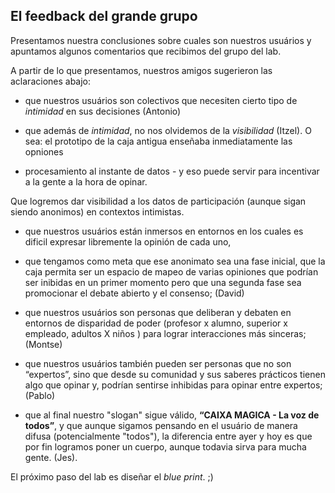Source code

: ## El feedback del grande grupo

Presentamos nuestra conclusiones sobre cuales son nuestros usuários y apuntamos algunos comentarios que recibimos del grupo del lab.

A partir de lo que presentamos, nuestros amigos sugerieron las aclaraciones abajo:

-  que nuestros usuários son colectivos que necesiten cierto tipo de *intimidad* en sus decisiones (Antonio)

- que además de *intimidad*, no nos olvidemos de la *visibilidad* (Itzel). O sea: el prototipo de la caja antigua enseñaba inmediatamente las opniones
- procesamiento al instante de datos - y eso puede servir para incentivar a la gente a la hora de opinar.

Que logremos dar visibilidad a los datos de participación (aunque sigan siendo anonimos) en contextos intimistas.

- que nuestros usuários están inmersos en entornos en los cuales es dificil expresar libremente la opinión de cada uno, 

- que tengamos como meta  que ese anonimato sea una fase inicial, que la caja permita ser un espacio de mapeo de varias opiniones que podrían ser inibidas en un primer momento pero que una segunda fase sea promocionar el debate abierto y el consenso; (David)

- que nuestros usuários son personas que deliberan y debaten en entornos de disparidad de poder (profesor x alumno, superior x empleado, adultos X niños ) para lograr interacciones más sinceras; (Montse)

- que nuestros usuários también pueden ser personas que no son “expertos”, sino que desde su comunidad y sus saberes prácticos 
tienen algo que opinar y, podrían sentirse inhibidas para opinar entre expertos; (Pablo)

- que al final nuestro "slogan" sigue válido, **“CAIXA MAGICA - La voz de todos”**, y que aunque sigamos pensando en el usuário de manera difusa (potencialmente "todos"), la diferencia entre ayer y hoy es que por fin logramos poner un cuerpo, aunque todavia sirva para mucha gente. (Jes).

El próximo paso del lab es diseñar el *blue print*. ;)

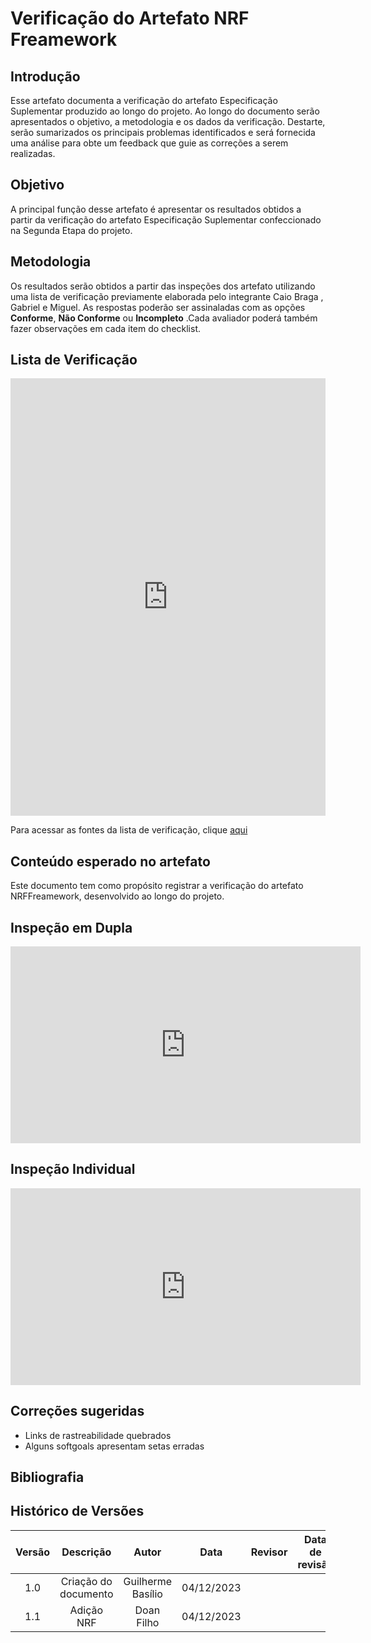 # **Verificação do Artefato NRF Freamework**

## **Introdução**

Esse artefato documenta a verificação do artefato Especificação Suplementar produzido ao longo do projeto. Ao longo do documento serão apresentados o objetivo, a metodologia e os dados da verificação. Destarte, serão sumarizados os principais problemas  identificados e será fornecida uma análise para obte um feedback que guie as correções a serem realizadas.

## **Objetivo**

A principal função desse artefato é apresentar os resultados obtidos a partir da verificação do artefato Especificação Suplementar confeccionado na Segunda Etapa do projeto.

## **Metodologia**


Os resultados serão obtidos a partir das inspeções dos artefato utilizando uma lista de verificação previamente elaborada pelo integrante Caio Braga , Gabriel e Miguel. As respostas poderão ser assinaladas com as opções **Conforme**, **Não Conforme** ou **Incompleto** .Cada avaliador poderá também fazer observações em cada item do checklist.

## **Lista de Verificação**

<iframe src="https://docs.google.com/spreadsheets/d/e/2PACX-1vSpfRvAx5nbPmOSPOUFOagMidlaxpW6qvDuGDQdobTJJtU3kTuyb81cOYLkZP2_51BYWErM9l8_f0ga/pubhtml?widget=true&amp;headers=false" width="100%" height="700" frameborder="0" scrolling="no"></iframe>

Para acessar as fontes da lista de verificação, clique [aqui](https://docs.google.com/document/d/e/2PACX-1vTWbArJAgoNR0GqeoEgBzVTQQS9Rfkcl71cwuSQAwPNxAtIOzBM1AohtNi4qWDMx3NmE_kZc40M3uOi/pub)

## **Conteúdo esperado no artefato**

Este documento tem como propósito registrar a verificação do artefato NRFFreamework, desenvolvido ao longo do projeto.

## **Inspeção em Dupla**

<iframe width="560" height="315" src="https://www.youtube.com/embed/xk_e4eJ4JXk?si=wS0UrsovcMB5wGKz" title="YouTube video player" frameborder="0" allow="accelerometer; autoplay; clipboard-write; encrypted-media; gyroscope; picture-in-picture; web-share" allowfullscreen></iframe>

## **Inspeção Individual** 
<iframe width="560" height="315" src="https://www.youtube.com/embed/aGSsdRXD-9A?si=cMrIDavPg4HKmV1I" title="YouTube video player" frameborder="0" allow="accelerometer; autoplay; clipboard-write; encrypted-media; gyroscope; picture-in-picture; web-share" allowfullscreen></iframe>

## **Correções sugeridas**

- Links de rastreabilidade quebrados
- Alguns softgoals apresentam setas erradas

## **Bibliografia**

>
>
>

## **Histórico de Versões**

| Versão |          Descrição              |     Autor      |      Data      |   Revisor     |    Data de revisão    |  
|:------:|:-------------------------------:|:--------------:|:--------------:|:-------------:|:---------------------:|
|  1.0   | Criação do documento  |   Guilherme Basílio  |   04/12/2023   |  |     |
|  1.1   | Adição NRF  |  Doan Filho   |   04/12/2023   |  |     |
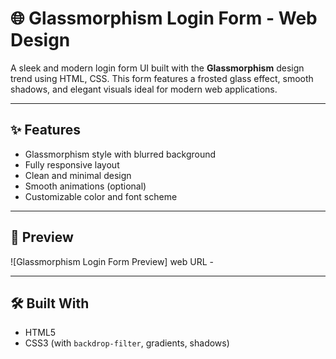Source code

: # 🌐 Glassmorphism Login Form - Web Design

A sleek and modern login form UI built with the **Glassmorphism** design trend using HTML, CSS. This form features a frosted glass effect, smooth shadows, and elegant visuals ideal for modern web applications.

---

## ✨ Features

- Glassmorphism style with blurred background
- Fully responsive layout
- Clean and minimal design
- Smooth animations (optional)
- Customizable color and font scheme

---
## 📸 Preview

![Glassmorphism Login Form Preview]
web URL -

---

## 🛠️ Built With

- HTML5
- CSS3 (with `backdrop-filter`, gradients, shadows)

● ● ● ●

Drop the images, then copy the data exactly.

Source code

: ## El feedback del grande grupo

Presentamos nuestra conclusiones sobre cuales son nuestros usuários y apuntamos algunos comentarios que recibimos del grupo del lab.

A partir de lo que presentamos, nuestros amigos sugerieron las aclaraciones abajo:

-  que nuestros usuários son colectivos que necesiten cierto tipo de *intimidad* en sus decisiones (Antonio)

- que además de *intimidad*, no nos olvidemos de la *visibilidad* (Itzel). O sea: el prototipo de la caja antigua enseñaba inmediatamente las opniones
- procesamiento al instante de datos - y eso puede servir para incentivar a la gente a la hora de opinar.

Que logremos dar visibilidad a los datos de participación (aunque sigan siendo anonimos) en contextos intimistas.

- que nuestros usuários están inmersos en entornos en los cuales es dificil expresar libremente la opinión de cada uno, 

- que tengamos como meta  que ese anonimato sea una fase inicial, que la caja permita ser un espacio de mapeo de varias opiniones que podrían ser inibidas en un primer momento pero que una segunda fase sea promocionar el debate abierto y el consenso; (David)

- que nuestros usuários son personas que deliberan y debaten en entornos de disparidad de poder (profesor x alumno, superior x empleado, adultos X niños ) para lograr interacciones más sinceras; (Montse)

- que nuestros usuários también pueden ser personas que no son “expertos”, sino que desde su comunidad y sus saberes prácticos 
tienen algo que opinar y, podrían sentirse inhibidas para opinar entre expertos; (Pablo)

- que al final nuestro "slogan" sigue válido, **“CAIXA MAGICA - La voz de todos”**, y que aunque sigamos pensando en el usuário de manera difusa (potencialmente "todos"), la diferencia entre ayer y hoy es que por fin logramos poner un cuerpo, aunque todavia sirva para mucha gente. (Jes).

El próximo paso del lab es diseñar el *blue print*. ;)

 # **Verificação do Artefato NRF Freamework**

## **Introdução**

Esse artefato documenta a verificação do artefato Especificação Suplementar produzido ao longo do projeto. Ao longo do documento serão apresentados o objetivo, a metodologia e os dados da verificação. Destarte, serão sumarizados os principais problemas  identificados e será fornecida uma análise para obte um feedback que guie as correções a serem realizadas.

## **Objetivo**

A principal função desse artefato é apresentar os resultados obtidos a partir da verificação do artefato Especificação Suplementar confeccionado na Segunda Etapa do projeto.

## **Metodologia**


Os resultados serão obtidos a partir das inspeções dos artefato utilizando uma lista de verificação previamente elaborada pelo integrante Caio Braga , Gabriel e Miguel. As respostas poderão ser assinaladas com as opções **Conforme**, **Não Conforme** ou **Incompleto** .Cada avaliador poderá também fazer observações em cada item do checklist.

## **Lista de Verificação**

<iframe src="https://docs.google.com/spreadsheets/d/e/2PACX-1vSpfRvAx5nbPmOSPOUFOagMidlaxpW6qvDuGDQdobTJJtU3kTuyb81cOYLkZP2_51BYWErM9l8_f0ga/pubhtml?widget=true&amp;headers=false" width="100%" height="700" frameborder="0" scrolling="no"></iframe>

Para acessar as fontes da lista de verificação, clique [aqui](https://docs.google.com/document/d/e/2PACX-1vTWbArJAgoNR0GqeoEgBzVTQQS9Rfkcl71cwuSQAwPNxAtIOzBM1AohtNi4qWDMx3NmE_kZc40M3uOi/pub)

## **Conteúdo esperado no artefato**

Este documento tem como propósito registrar a verificação do artefato NRFFreamework, desenvolvido ao longo do projeto.

## **Inspeção em Dupla**

<iframe width="560" height="315" src="https://www.youtube.com/embed/xk_e4eJ4JXk?si=wS0UrsovcMB5wGKz" title="YouTube video player" frameborder="0" allow="accelerometer; autoplay; clipboard-write; encrypted-media; gyroscope; picture-in-picture; web-share" allowfullscreen></iframe>

## **Inspeção Individual** 
<iframe width="560" height="315" src="https://www.youtube.com/embed/aGSsdRXD-9A?si=cMrIDavPg4HKmV1I" title="YouTube video player" frameborder="0" allow="accelerometer; autoplay; clipboard-write; encrypted-media; gyroscope; picture-in-picture; web-share" allowfullscreen></iframe>

## **Correções sugeridas**

- Links de rastreabilidade quebrados
- Alguns softgoals apresentam setas erradas

## **Bibliografia**

>
>
>

## **Histórico de Versões**

| Versão |          Descrição              |     Autor      |      Data      |   Revisor     |    Data de revisão    |  
|:------:|:-------------------------------:|:--------------:|:--------------:|:-------------:|:---------------------:|
|  1.0   | Criação do documento  |   Guilherme Basílio  |   04/12/2023   |  |     |
|  1.1   | Adição NRF  |  Doan Filho   |   04/12/2023   |  |     |
Source code

: # 🌐 Glassmorphism Login Form - Web Design

A sleek and modern login form UI built with the **Glassmorphism** design trend using HTML, CSS. This form features a frosted glass effect, smooth shadows, and elegant visuals ideal for modern web applications.

---

## ✨ Features

- Glassmorphism style with blurred background
- Fully responsive layout
- Clean and minimal design
- Smooth animations (optional)
- Customizable color and font scheme

---
## 📸 Preview

![Glassmorphism Login Form Preview]
web URL -

---

## 🛠️ Built With

- HTML5
- CSS3 (with `backdrop-filter`, gradients, shadows)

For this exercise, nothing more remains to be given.